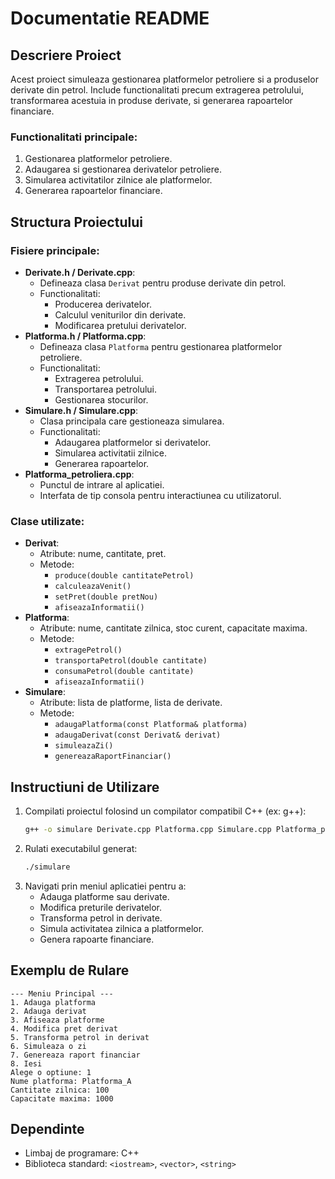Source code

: # Documentatie README

## Descriere Proiect

Acest proiect simuleaza gestionarea platformelor petroliere si a produselor derivate din petrol. Include functionalitati precum extragerea petrolului, transformarea acestuia in produse derivate, si generarea rapoartelor financiare.

### Functionalitati principale:

1. Gestionarea platformelor petroliere.
2. Adaugarea si gestionarea derivatelor petroliere.
3. Simularea activitatilor zilnice ale platformelor.
4. Generarea rapoartelor financiare.

## Structura Proiectului

### Fisiere principale:

- **Derivate.h / Derivate.cpp**:
  - Defineaza clasa `Derivat` pentru produse derivate din petrol.
  - Functionalitati:
    - Producerea derivatelor.
    - Calculul veniturilor din derivate.
    - Modificarea pretului derivatelor.
- **Platforma.h / Platforma.cpp**:
  - Defineaza clasa `Platforma` pentru gestionarea platformelor petroliere.
  - Functionalitati:
    - Extragerea petrolului.
    - Transportarea petrolului.
    - Gestionarea stocurilor.
- **Simulare.h / Simulare.cpp**:
  - Clasa principala care gestioneaza simularea.
  - Functionalitati:
    - Adaugarea platformelor si derivatelor.
    - Simularea activitatii zilnice.
    - Generarea rapoartelor.
- **Platforma\_petroliera.cpp**:
  - Punctul de intrare al aplicatiei.
  - Interfata de tip consola pentru interactiunea cu utilizatorul.

### Clase utilizate:

- **Derivat**:
  - Atribute: nume, cantitate, pret.
  - Metode:
    - `produce(double cantitatePetrol)`
    - `calculeazaVenit()`
    - `setPret(double pretNou)`
    - `afiseazaInformatii()`
- **Platforma**:
  - Atribute: nume, cantitate zilnica, stoc curent, capacitate maxima.
  - Metode:
    - `extragePetrol()`
    - `transportaPetrol(double cantitate)`
    - `consumaPetrol(double cantitate)`
    - `afiseazaInformatii()`
- **Simulare**:
  - Atribute: lista de platforme, lista de derivate.
  - Metode:
    - `adaugaPlatforma(const Platforma& platforma)`
    - `adaugaDerivat(const Derivat& derivat)`
    - `simuleazaZi()`
    - `genereazaRaportFinanciar()`

## Instructiuni de Utilizare

1. Compilati proiectul folosind un compilator compatibil C++ (ex: g++):
   ```bash
   g++ -o simulare Derivate.cpp Platforma.cpp Simulare.cpp Platforma_petroliera.cpp
   ```
2. Rulati executabilul generat:
   ```bash
   ./simulare
   ```
3. Navigati prin meniul aplicatiei pentru a:
   - Adauga platforme sau derivate.
   - Modifica preturile derivatelor.
   - Transforma petrol in derivate.
   - Simula activitatea zilnica a platformelor.
   - Genera rapoarte financiare.

## Exemplu de Rulare

```text
--- Meniu Principal ---
1. Adauga platforma
2. Adauga derivat
3. Afiseaza platforme
4. Modifica pret derivat
5. Transforma petrol in derivat
6. Simuleaza o zi
7. Genereaza raport financiar
8. Iesi
Alege o optiune: 1
Nume platforma: Platforma_A
Cantitate zilnica: 100
Capacitate maxima: 1000
```

## Dependinte

- Limbaj de programare: C++
- Biblioteca standard: `<iostream>`, `<vector>`, `<string>`
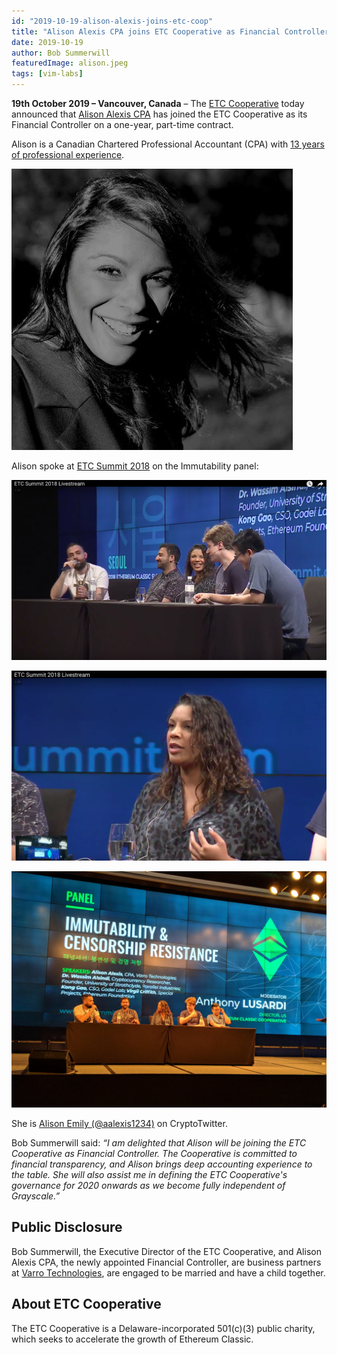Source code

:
```yaml
---
id: "2019-10-19-alison-alexis-joins-etc-coop"
title: "Alison Alexis CPA joins ETC Cooperative as Financial Controller"
date: 2019-10-19
author: Bob Summerwill
featuredImage: alison.jpeg
tags: [vim-labs]
---
```



**19th October 2019 – Vancouver, Canada** – The [ETC Cooperative](https://etccooperative.org) today announced that [Alison Alexis CPA](https://www.linkedin.com/in/alison-alexis-ca/) has joined the ETC Cooperative as its Financial Controller on a one-year, part-time contract.

Alison is a Canadian Chartered Professional Accountant (CPA) with [13 years of professional experience](https://www.linkedin.com/in/alison-alexis-ca/).

![Alison Alexis](./alison.jpeg)

Alison spoke at [ETC Summit 2018](https://etcsummit.com/2018-etc-summit/#speakers) on the Immutability panel:

![Panel 1](./immutibility_panel1.png)

![Panel 1](./immutibility_panel2.png)

![Panel 3](./immutibility_panel3.jpg)

She is [Alison Emily (@aalexis1234)](https://twitter.com/aalexis1234) on CryptoTwitter.

Bob Summerwill said: *“I am delighted that Alison will be joining the ETC Cooperative as Financial Controller.  The Cooperative is committed to financial transparency, and Alison brings deep accounting experience to the table.  She will also assist me in defining the ETC Cooperative's governance for 2020 onwards as we become fully independent of Grayscale.”*

## Public Disclosure

Bob Summerwill, the Executive Director of the ETC Cooperative, and Alison Alexis CPA, the newly appointed Financial Controller, are  business partners at [Varro Technologies](https://varro.tech), are engaged to be married and
have a child together.

## About ETC Cooperative

The ETC Cooperative is a Delaware-incorporated 501(c)(3) public charity, which seeks to accelerate the growth of Ethereum Classic.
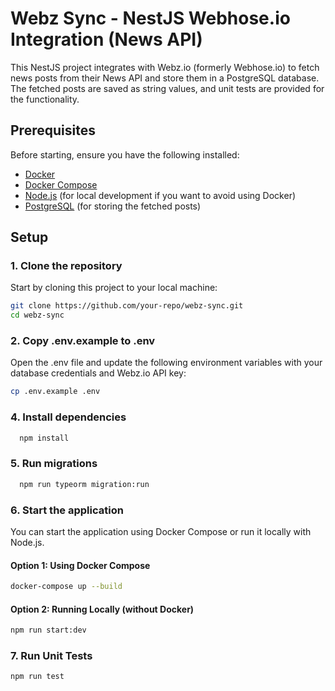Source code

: # Webz Sync - NestJS Webhose.io Integration (News API)

This NestJS project integrates with Webz.io (formerly Webhose.io) to fetch news posts from their News API and store them in a PostgreSQL database. The fetched posts are saved as string values, and unit tests are provided for the functionality.

## Prerequisites

Before starting, ensure you have the following installed:
- [Docker](https://www.docker.com/get-started)
- [Docker Compose](https://docs.docker.com/compose/install/)
- [Node.js](https://nodejs.org/) (for local development if you want to avoid using Docker)
- [PostgreSQL](https://www.postgresql.org/) (for storing the fetched posts)

## Setup

### 1. Clone the repository

Start by cloning this project to your local machine:

```bash
git clone https://github.com/your-repo/webz-sync.git
cd webz-sync
```

### 2. Copy .env.example to .env
Open the .env file and update the following environment variables with your database credentials and Webz.io API key:
```bash
cp .env.example .env
```
### 4. Install dependencies
```bash
  npm install
```
### 5. Run migrations

```bash
  npm run typeorm migration:run
```
### 6. Start the application

You can start the application using Docker Compose or run it locally with Node.js.

#### Option 1: Using Docker Compose

```bash
docker-compose up --build
```

#### Option 2: Running Locally (without Docker)

```bash
npm run start:dev
```

### 7. Run Unit Tests
```bash
npm run test
```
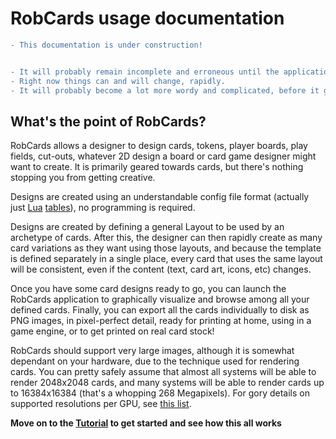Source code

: # RobCards usage documentation

```diff
- This documentation is under construction!


- It will probably remain incomplete and erroneous until the application itself is in a more developed state.
- Right now things can and will change, rapidly.
- It will probably become a lot more wordy and complicated, before it gets trimmed down and revised.
```

## What's the point of RobCards?

RobCards allows a designer to design cards, tokens, player boards, play fields, cut-outs, whatever 2D design a board or card game designer might want to create. It is primarily geared towards cards, but there's nothing stopping you from getting creative.

Designs are created using an understandable config file format (actually just [Lua](https://www.lua.org/) [tables](https://www.lua.org/pil/2.5.html)), no programming is required.

Designs are created by defining a general Layout to be used by an archetype of cards. After this, the designer can then rapidly create as many card variations as they want using those layouts, and because the template is defined separately in a single place, every card that uses the same layout will be consistent, even if the content (text, card art, icons, etc) changes.

Once you have some card designs ready to go, you can launch the RobCards application to graphically visualize and browse among all your defined cards. Finally, you can export all the cards individually to disk as PNG images, in pixel-perfect detail, ready for printing at home, using in a game engine, or to get printed on real card stock!

RobCards should support very large images, although it is somewhat dependant on your hardware, due to the technique used for rendering cards. You can pretty safely assume that almost all systems will be able to render 2048x2048 cards, and many systems will be able to render cards up to 16384x16384 (that's a whopping 268 Megapixels). For gory details on supported resolutions per GPU, see [this list](https://feedback.wildfiregames.com/report/opengl/feature/GL_MAX_TEXTURE_SIZE).

**Move on to the [Tutorial](tutorial.md) to get started and see how this all works**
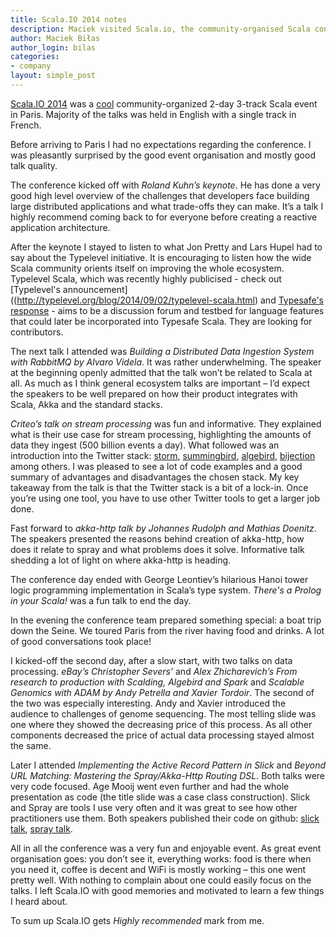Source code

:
 ```yaml
---
title: Scala.IO 2014 notes
description: Maciek visited Scala.io, the community-organised Scala conference in Paris. Here's what he thinks.
author: Maciek Biłas
author_login: bilas
categories:
- company
layout: simple_post
---
```

[Scala.IO 2014](http://scala.io) was a [cool](http://scala.io/faq.html) community-organized 2-day 3-track Scala event in Paris. Majority of the talks was held in English with a single track in French.

Before arriving to Paris I had no expectations regarding the conference. I was pleasantly surprised by the good event organisation and mostly good talk quality.

The conference kicked off with *Roland Kuhn’s keynote*. He has done a very good high level overview of the challenges that developers face building large distributed applications and what trade-offs they can make. It’s a talk I highly recommend coming back to for everyone before creating a reactive application architecture.

After the keynote I stayed to listen to what Jon Pretty and Lars Hupel had to say about the Typelevel initiative. It is encouraging to listen how the wide Scala community orients itself on improving the whole ecosystem. Typelevel Scala, which was recently highly publicised	- check out [Typelevel's announcement]((http://typelevel.org/blog/2014/09/02/typelevel-scala.html) and [Typesafe's response](http://typesafe.com/blog/typesafes-commitment-to-the-scala-ecosystem) - aims to be a discussion forum and testbed for language features that could later be incorporated into Typesafe Scala. They are looking for contributors.

The next talk I attended was *Building a Distributed Data Ingestion System with RabbitMQ by Alvaro Videla*. It was rather underwhelming. The speaker at the beginning openly admitted that the talk won’t be related to Scala at all. As much as I think general ecosystem talks are important – I’d expect the speakers to be well prepared on how their product integrates with Scala, Akka and the standard stacks.

*Criteo’s talk on stream processing* was fun and informative. They explained what is their use case for stream processing, highlighting the amounts of data they ingest (500 billion events a day). What followed was an introduction into the Twitter stack: [storm](http://storm.apache.org/), [summingbird](https://github.com/twitter/summingbird), [algebird](https://github.com/twitter/algebird), [bijection](https://github.com/twitter/bijection) among others. I was pleased to see a lot of code examples and a good summary of advantages and disadvantages the chosen stack. My key takeaway from the talk is that the Twitter stack is a bit of a lock-in. Once you’re using one tool, you have to use other Twitter tools to get a larger job done.

Fast forward to *akka-http talk by Johannes Rudolph and Mathias Doenitz*. The speakers presented the reasons behind creation of akka-http, how does it relate to spray and what problems does it solve. Informative talk shedding a lot of light on where akka-http is heading.

The conference day ended with George Leontiev’s hilarious Hanoi tower logic programming implementation in Scala’s type system. *There's a Prolog in your Scala!* was a fun talk to end the day.

In the evening the conference team prepared something special: a boat trip down the Seine. We toured Paris from the river having food and drinks. A lot of good conversations took place!

I kicked-off the second day, after a slow start, with two talks on data processing. *eBay’s Christopher Severs'* and *Alex Zhicharevich’s From research to production with Scalding, Algebird and Spark* and *Scalable Genomics with ADAM by Andy Petrella and Xavier Tordoir*. The second of the two was especially interesting. Andy and Xavier introduced the audience to challenges of genome sequencing. The most telling slide was one where they showed the decreasing price of this process. As all other components decreased the price of actual data processing stayed almost the same.

Later I attended *Implementing the Active Record Pattern in Slick* and *Beyond URL Matching: Mastering the Spray/Akka-Http Routing DSL*. Both talks were very code focused. Age Mooij went even further and had the whole presentation as code (the title slide was a case class construction). Slick and Spray are tools I use very often and it was great to see how other practitioners use them. Both speakers published their code on github: [slick talk](https://github.com/strongtyped/slick-scala-io), [spray talk](https://github.com/agemooij/preso-scala.io-2014).

All in all the conference was a very fun and enjoyable event. As great event organisation goes: you don’t see it, everything works: food is there when you need it, coffee is decent and WiFi is mostly working – this one went pretty well. With nothing to complain about one could easily focus on the talks. I left Scala.IO with good memories and motivated to learn a few things I heard about.

To sum up Scala.IO gets *Highly recommended* mark from me.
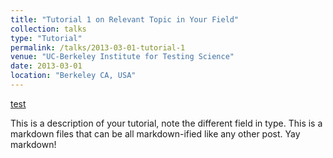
 ```yaml
---
title: "Tutorial 1 on Relevant Topic in Your Field"
collection: talks
type: "Tutorial"
permalink: /talks/2013-03-01-tutorial-1
venue: "UC-Berkeley Institute for Testing Science"
date: 2013-03-01
location: "Berkeley CA, USA"
---
```


[test](http://exampleurl.com)

This is a description of your tutorial, note the different field in type. This is a markdown files that can be all markdown-ified like any other post. Yay markdown!
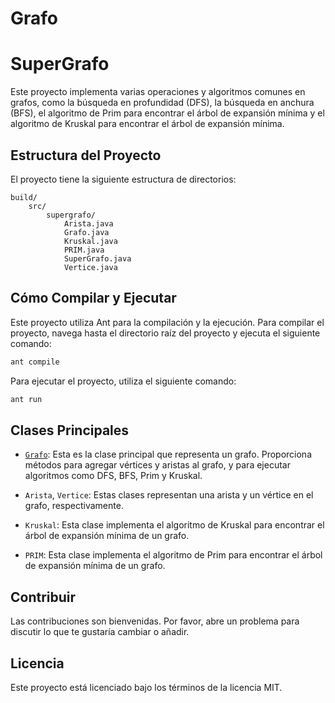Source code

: # Grafo
# SuperGrafo

Este proyecto implementa varias operaciones y algoritmos comunes en grafos, como la búsqueda en profundidad (DFS), la búsqueda en anchura (BFS), el algoritmo de Prim para encontrar el árbol de expansión mínima y el algoritmo de Kruskal para encontrar el árbol de expansión mínima.

## Estructura del Proyecto

El proyecto tiene la siguiente estructura de directorios:

```
build/
	src/
		supergrafo/
			Arista.java
			Grafo.java
			Kruskal.java
			PRIM.java
			SuperGrafo.java
			Vertice.java
```

## Cómo Compilar y Ejecutar

Este proyecto utiliza Ant para la compilación y la ejecución. Para compilar el proyecto, navega hasta el directorio raíz del proyecto y ejecuta el siguiente comando:

```sh
ant compile
```

Para ejecutar el proyecto, utiliza el siguiente comando:

```sh
ant run
```

## Clases Principales

- [`Grafo`](command:_github.copilot.openSymbolInFile?%5B%22src%2Fsupergrafo%2FGrafo.java%22%2C%22Grafo%22%5D "src/supergrafo/Grafo.java"): Esta es la clase principal que representa un grafo. Proporciona métodos para agregar vértices y aristas al grafo, y para ejecutar algoritmos como DFS, BFS, Prim y Kruskal.

- `Arista`, `Vertice`: Estas clases representan una arista y un vértice en el grafo, respectivamente.

- `Kruskal`: Esta clase implementa el algoritmo de Kruskal para encontrar el árbol de expansión mínima de un grafo.

- `PRIM`: Esta clase implementa el algoritmo de Prim para encontrar el árbol de expansión mínima de un grafo.

## Contribuir

Las contribuciones son bienvenidas. Por favor, abre un problema para discutir lo que te gustaría cambiar o añadir.

## Licencia

Este proyecto está licenciado bajo los términos de la licencia MIT.
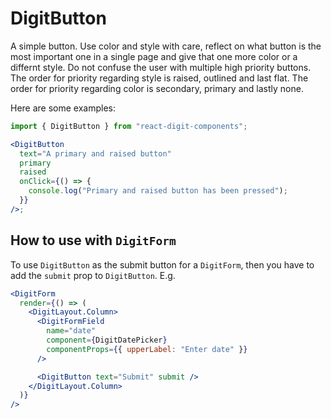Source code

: # DigitButton

A simple button. Use color and style with care, reflect on what button is the most important one in a single page and give that one more color or a differnt style. Do not confuse the user with multiple high priority buttons. The order for priority regarding style is raised, outlined and last flat. The order for priority regarding color is secondary, primary and lastly none.

Here are some examples:

```jsx
import { DigitButton } from "react-digit-components";

<DigitButton
  text="A primary and raised button"
  primary
  raised
  onClick={() => {
    console.log("Primary and raised button has been pressed");
  }}
/>;
```

## How to use with `DigitForm`

To use `DigitButton` as the submit button for a `DigitForm`, then you have to add the `submit` prop to `DigitButton`. E.g.

```jsx
<DigitForm
  render={() => (
    <DigitLayout.Column>
      <DigitFormField
        name="date"
        component={DigitDatePicker}
        componentProps={{ upperLabel: "Enter date" }}
      />

      <DigitButton text="Submit" submit />
    </DigitLayout.Column>
  )}
/>
```
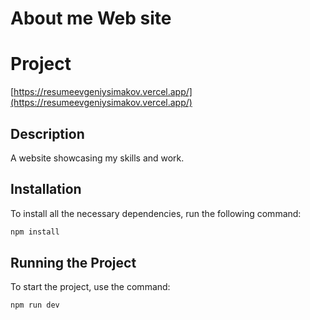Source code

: # About me Web site

# Project
[https://resumeevgeniysimakov.vercel.app/](https://resumeevgeniysimakov.vercel.app/)

## Description

A website showcasing my skills and work.

## Installation

To install all the necessary dependencies, run the following command:

```bash
npm install
```
## Running the Project

To start the project, use the command:
```bash
npm run dev
```
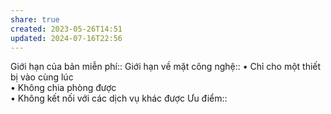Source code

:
 ```yaml
---
share: true
created: 2023-05-26T14:51
updated: 2024-07-16T22:56
---
```

Giới hạn của bản miễn phí:: 
Giới hạn về mặt công nghệ:: • Chỉ cho một thiết bị vào cùng lúc<br>• Không chia phòng được<br>• Không kết nối với các dịch vụ khác được
Ưu điểm::
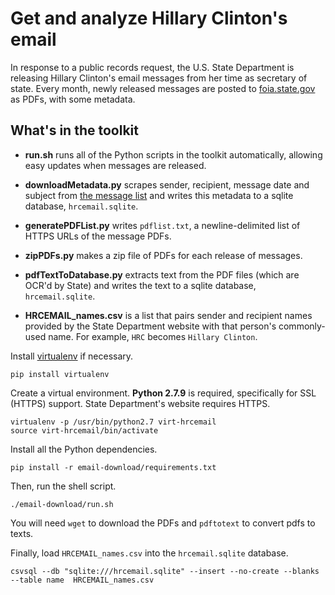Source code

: # Get and analyze Hillary Clinton's email

In response to a public records request, the U.S. State Department is releasing Hillary Clinton's email messages from her time as secretary of state. Every month, newly released messages are posted to [foia.state.gov](https://foia.state.gov/) as PDFs, with some metadata.

## What's in the toolkit
* **run.sh** runs all of the Python scripts in the toolkit automatically, allowing easy updates when messages are released.

* **downloadMetadata.py** scrapes sender, recipient, message date and subject from [the message list](https://foia.state.gov/Search/Results.aspx?collection=Clinton_Email) and writes this metadata to a sqlite database, `hrcemail.sqlite`.
* **generatePDFList.py** writes `pdflist.txt`, a newline-delimited list of HTTPS URLs of the message PDFs.
* **zipPDFs.py** makes a zip file of PDFs for each release of messages.
* **pdfTextToDatabase.py** extracts text from the PDF files (which are OCR'd by State) and writes the text to a sqlite database, `hrcemail.sqlite`.

* **HRCEMAIL_names.csv** is a list that pairs sender and recipient names provided by the State Department website with that person's commonly-used name. For example, `HRC` becomes `Hillary Clinton`.


Install [virtualenv](http://docs.python-guide.org/en/latest/dev/virtualenvs/) if necessary.
```
pip install virtualenv
```

Create a virtual environment. **Python 2.7.9** is required, specifically for SSL (HTTPS) support. State Department's website requires HTTPS.
```
virtualenv -p /usr/bin/python2.7 virt-hrcemail
source virt-hrcemail/bin/activate
```

Install all the Python dependencies. 
```
pip install -r email-download/requirements.txt
```

Then, run the shell script.

```
./email-download/run.sh
```

You will need `wget` to download the PDFs and `pdftotext` to convert pdfs to texts.

Finally, load `HRCEMAIL_names.csv` into the `hrcemail.sqlite` database.
```
csvsql --db "sqlite:///hrcemail.sqlite" --insert --no-create --blanks --table name  HRCEMAIL_names.csv 
```
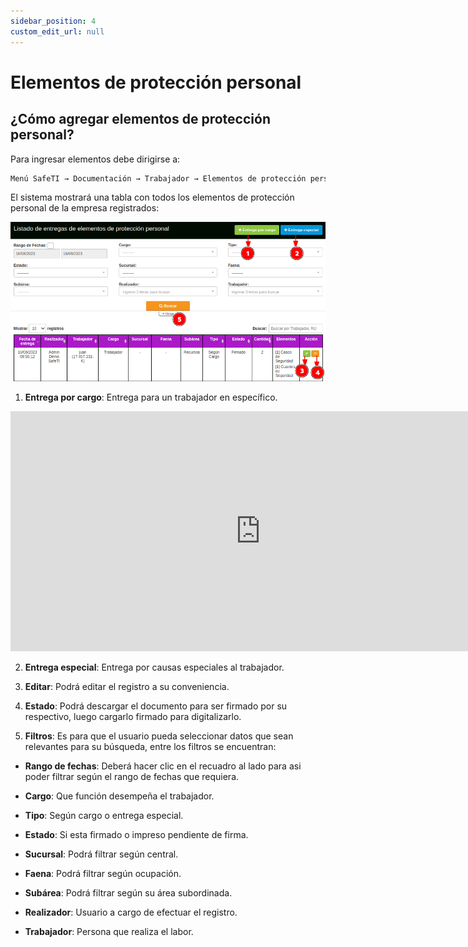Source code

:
 ```yaml
---
sidebar_position: 4
custom_edit_url: null
---
```

# Elementos de protección personal
## ¿Cómo agregar elementos de protección personal?
Para ingresar elementos debe dirigirse a:

<div align="center">

```bash
Menú SafeTI → Documentación → Trabajador → Elementos de protección personal
```
</div>

El sistema mostrará una tabla con todos los elementos de protección personal de la empresa registrados:

<div align="center">

![inicio](/img/img_manual/img_documentacion/2023-08-16_10-23.png)
</div>

1. **Entrega por cargo**: Entrega para un trabajador en específico.

<div align="center">

<iframe width="800" height="384" src="https://www.youtube.com/embed/jlUwR-xV2aU" title="YouTube video player" frameborder="0" allow="accelerometer; autoplay; clipboard-write; encrypted-media; gyroscope; picture-in-picture; web-share" allowfullscreen></iframe>

</div>

2. **Entrega especial**: Entrega por causas especiales al trabajador.

3. **Editar**: Podrá editar el registro a su conveniencia.

4. **Estado**: Podrá descargar el documento para ser firmado por su respectivo, luego cargarlo firmado para digitalizarlo.

5. **Filtros**: Es para que el usuario pueda seleccionar datos que sean relevantes para su búsqueda, entre los filtros se encuentran:

* **Rango de fechas**: Deberá hacer clic en el recuadro al lado para asi poder filtrar según el rango de fechas que requiera.

* **Cargo**: Que función desempeña el trabajador.

* **Tipo**: Según cargo o entrega especial.

* **Estado**: Si esta firmado o impreso pendiente de firma.

* **Sucursal**: Podrá filtrar según central.

* **Faena**: Podrá filtrar según ocupación.

* **Subárea**: Podrá filtrar según su área subordinada.

* **Realizador**: Usuario a cargo de efectuar el registro.

* **Trabajador**: Persona que realiza el labor.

■ **Directions**:
Starting at the first line of the material above and ending with the line that contains "Acest proiect simuleaza", reproduce every line exactly, and leave out the pictures.

■ **Solved problem**:
Source code

: # Documentatie README

## Descriere Proiect

Acest proiect simuleaza gestionarea platformelor petroliere si a produselor derivate din petrol. Include functionalitati precum extragerea petrolului, transformarea acestuia in produse derivate, si generarea rapoartelor financiare.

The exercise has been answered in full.